===== Task material =====
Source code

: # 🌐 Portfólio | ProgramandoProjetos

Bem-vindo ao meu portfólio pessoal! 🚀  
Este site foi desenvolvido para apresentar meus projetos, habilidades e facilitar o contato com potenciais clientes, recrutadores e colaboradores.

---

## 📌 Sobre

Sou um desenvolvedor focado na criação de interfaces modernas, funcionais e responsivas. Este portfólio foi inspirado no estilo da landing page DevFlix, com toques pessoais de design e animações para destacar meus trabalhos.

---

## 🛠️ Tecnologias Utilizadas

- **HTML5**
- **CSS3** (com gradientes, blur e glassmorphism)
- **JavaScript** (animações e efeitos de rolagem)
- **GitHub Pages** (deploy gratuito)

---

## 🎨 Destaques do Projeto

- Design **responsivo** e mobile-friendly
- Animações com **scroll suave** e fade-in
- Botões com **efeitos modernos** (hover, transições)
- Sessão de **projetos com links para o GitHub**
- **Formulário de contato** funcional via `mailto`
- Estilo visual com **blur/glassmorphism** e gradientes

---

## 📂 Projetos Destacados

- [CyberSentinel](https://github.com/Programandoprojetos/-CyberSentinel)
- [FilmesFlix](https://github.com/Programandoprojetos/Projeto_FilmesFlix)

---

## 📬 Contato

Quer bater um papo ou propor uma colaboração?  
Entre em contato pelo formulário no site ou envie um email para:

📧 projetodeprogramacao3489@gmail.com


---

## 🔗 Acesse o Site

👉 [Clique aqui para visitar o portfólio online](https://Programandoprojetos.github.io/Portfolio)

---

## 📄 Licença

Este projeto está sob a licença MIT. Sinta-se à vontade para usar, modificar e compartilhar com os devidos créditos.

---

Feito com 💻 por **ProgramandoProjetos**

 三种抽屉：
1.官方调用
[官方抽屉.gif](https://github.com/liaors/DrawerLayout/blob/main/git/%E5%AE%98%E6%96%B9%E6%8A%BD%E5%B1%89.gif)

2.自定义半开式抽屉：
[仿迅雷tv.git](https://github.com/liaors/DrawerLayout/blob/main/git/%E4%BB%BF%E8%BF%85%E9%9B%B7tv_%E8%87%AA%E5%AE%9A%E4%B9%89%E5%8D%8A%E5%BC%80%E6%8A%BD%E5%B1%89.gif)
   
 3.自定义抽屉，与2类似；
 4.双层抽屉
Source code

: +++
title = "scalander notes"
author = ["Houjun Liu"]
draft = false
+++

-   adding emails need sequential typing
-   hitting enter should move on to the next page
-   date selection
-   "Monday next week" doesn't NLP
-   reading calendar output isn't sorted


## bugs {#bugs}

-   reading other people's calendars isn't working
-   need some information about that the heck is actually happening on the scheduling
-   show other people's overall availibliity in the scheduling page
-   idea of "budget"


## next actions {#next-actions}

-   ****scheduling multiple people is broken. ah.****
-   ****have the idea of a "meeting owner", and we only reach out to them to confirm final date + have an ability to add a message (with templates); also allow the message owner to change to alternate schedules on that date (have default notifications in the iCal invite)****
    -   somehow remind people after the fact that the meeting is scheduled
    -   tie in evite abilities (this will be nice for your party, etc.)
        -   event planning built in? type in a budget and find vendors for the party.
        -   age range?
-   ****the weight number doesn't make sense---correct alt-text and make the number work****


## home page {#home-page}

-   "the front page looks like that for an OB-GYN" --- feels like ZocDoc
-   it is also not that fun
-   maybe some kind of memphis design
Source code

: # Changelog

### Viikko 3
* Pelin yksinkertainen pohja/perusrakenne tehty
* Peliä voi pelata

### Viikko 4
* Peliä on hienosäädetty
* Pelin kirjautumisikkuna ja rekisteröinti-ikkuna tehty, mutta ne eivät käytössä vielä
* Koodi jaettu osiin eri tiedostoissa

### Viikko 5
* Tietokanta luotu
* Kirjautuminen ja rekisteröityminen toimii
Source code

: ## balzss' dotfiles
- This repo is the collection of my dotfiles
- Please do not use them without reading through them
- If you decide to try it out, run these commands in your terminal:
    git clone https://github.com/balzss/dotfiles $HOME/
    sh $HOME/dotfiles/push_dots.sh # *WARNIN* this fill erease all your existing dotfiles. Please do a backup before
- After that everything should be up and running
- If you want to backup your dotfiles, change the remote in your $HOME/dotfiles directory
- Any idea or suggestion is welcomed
=====
▶ [What is required]
Reply with only the number of lines in the entries that hold the word "also".

▶ [Written answer]
2